Eu estou absolutamente tranqüilo neste final de domingo, depois de haver passado o dia dos pais com meus dois filhos e com os netos e, ainda, tendo o prazer de visitar meus velhos, com quem afinal, bati um longo papo descompromissado. Pude, afinal, ouvir as palavras que o meu filho me dedicou, palavras tão emocionadas e cheias de evocações de sua infância e da minha mocidade. Ouvi, também, de meu pai,duas de suas mais novas trovas centradas no tema do Natal e que agora aqui eu repoduzo:
"Se não houver quem lhe conte,
será que o "chefão"descobre
que tem debaixo da ponte,
sem Natal, um guri pobre?
Deus Menino anda triste,
por ter seus sonhos perdidos
Sob a miséria que existe
No Natal dos excluídos".
É o que realmente distingue o artista do homem comum: a sensibilidade, a capacidade de fazer surgir do quase nada, de um caco de vidro talvez, delírios, cores, faiscações, pinturas, sinfonias, poemas, histórias, jóias raras...Se o homem comum por ele(caco de vidro) passa, o caco de vidro continuará sendo apenas um caco de vidro.

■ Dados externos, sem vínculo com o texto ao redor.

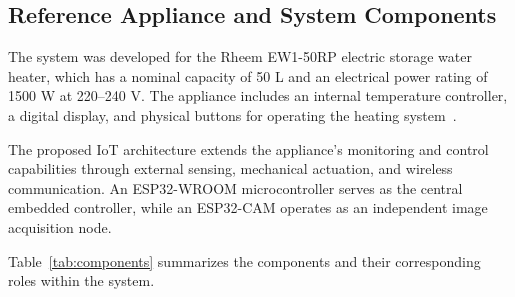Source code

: \subsection{Reference Appliance and System Components}

The system was developed for the Rheem EW1-50RP electric storage water heater, which has a nominal capacity of 50 L
and an electrical power rating of 1500 W at 220--240 V. The appliance includes an internal temperature controller,
a digital display, and physical buttons for operating the heating system~\cite{rheemmanual}.

The proposed IoT architecture extends the appliance's monitoring and control capabilities through external sensing,
mechanical actuation, and wireless communication. An ESP32-WROOM microcontroller serves as the central embedded
controller, while an ESP32-CAM operates as an independent image acquisition node.

Table~\ref{tab:components} summarizes the components and their corresponding roles within the system.

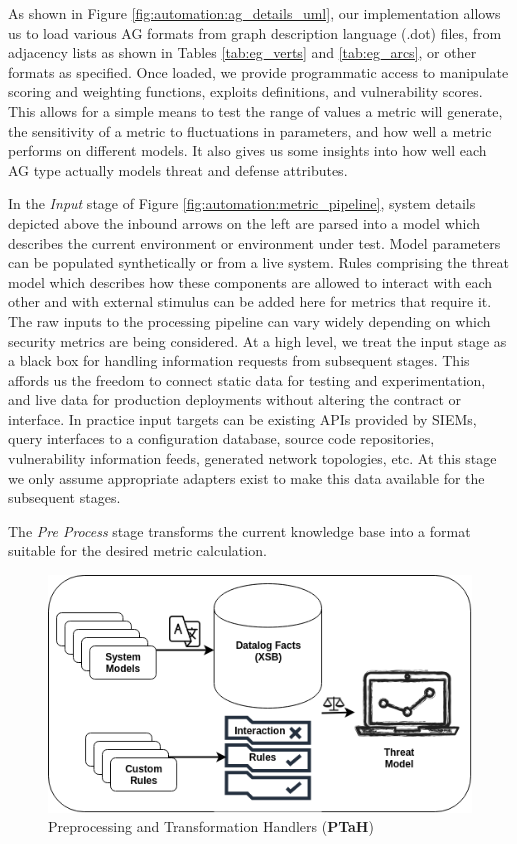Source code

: As shown in Figure \ref{fig:automation:ag_details_uml}, our implementation allows us to load various AG formats from graph description language (.dot) files, from adjacency lists as shown in Tables \ref{tab:eg_verts} and \ref{tab:eg_arcs}, or other formats as specified. Once loaded, we provide programmatic access to manipulate scoring and weighting functions, exploits definitions, and vulnerability scores. This allows for a simple means to test the range of values a metric will generate, the sensitivity of a metric to fluctuations in parameters, and how well a metric performs on different models. It also gives us some insights into how well each AG type actually models threat and defense attributes.


In the \textit{Input} stage of Figure \ref{fig:automation:metric_pipeline}, system details depicted above the inbound arrows on the left are parsed into a model which describes the current environment or environment under test. Model parameters can be populated synthetically or from a live system. Rules comprising the threat model which describes how these components are allowed to interact with each other and with external stimulus can be added here for metrics that require it. The raw inputs to the processing pipeline can vary widely depending on which security metrics are being considered. At a high level, we treat the input stage as a black box for handling information requests from subsequent stages. This affords us the freedom to connect static data for testing and experimentation, and live data for production deployments without altering the contract or interface. In practice input targets can be existing APIs provided by SIEMs, query interfaces to a configuration database, source code repositories, vulnerability information feeds, generated network topologies, etc. At this stage we only assume appropriate adapters exist to make this data available for the subsequent stages.

The \textit{Pre Process} stage transforms the current knowledge base into a format suitable for the desired metric calculation. 

\begin{figure}[ht]
\centering
\includegraphics[width=.5\linewidth]{resource/img/ch_benchmarking/secmet_ptah/Ptah_archs.png}
\caption{Preprocessing and Transformation Handlers (\textbf{PTaH})}
\label{fig:automation:ptah_arch}
\end{figure}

A capacidade de criar, de trabalhar as palavras, burilá-las, selecionar com impulsos de genialidade a sua coloação na frase, carregando na beleza poética, no ritmo e na música, tudo isso é fruto da inteligência e da sensibilidade, tudo isso é obra de Deus, porque Deus ama o belo e procurou fazer o homem à sua imagem e semelhança.
Não adianta o ateu vociferar, tampouco pode o crente zombar daquele que não crê:~"Na alma do herege há sempre um Deus que chora, na alma do crente há sempre reticência".
De concersa em conversa, passamos boa parte da tarde, trocando idéias, reproduzindo os filhos da nossa imaginação: pai, filho e neto, três gerações de escribas nordestinos, criados ao embalo do zabumba, do triängulo e da sanfona, ouvindo a "Asa Branca", chotes, maracatús, baiões...e a poesia fluente dos emboladores e improvisadores, como o repentista muito devoto e muito crente como toda a gente simples do nordeste que, recebendo o mote do dono do lugar onde acontecia o desafio: "Eu sou maior do que Deus", tomou o susto inicial, mas pegou sua viola e lançou no éter o seguinte diamante:
"Eu sou maior do que Deus,
Maior do que Deus eu sou,
sou maior no pecado,
Deus nunca foi pecador"
E por aí vai...Assim, chegada a noite e bem instalada, posso olhar as estrelas demoradamente, imaginar que elas são jóias cintilantes da amplidão, esperando que um artífice maior consiga trabalha=las, fazendo delas medalhas de ouro puro para todos os poetas.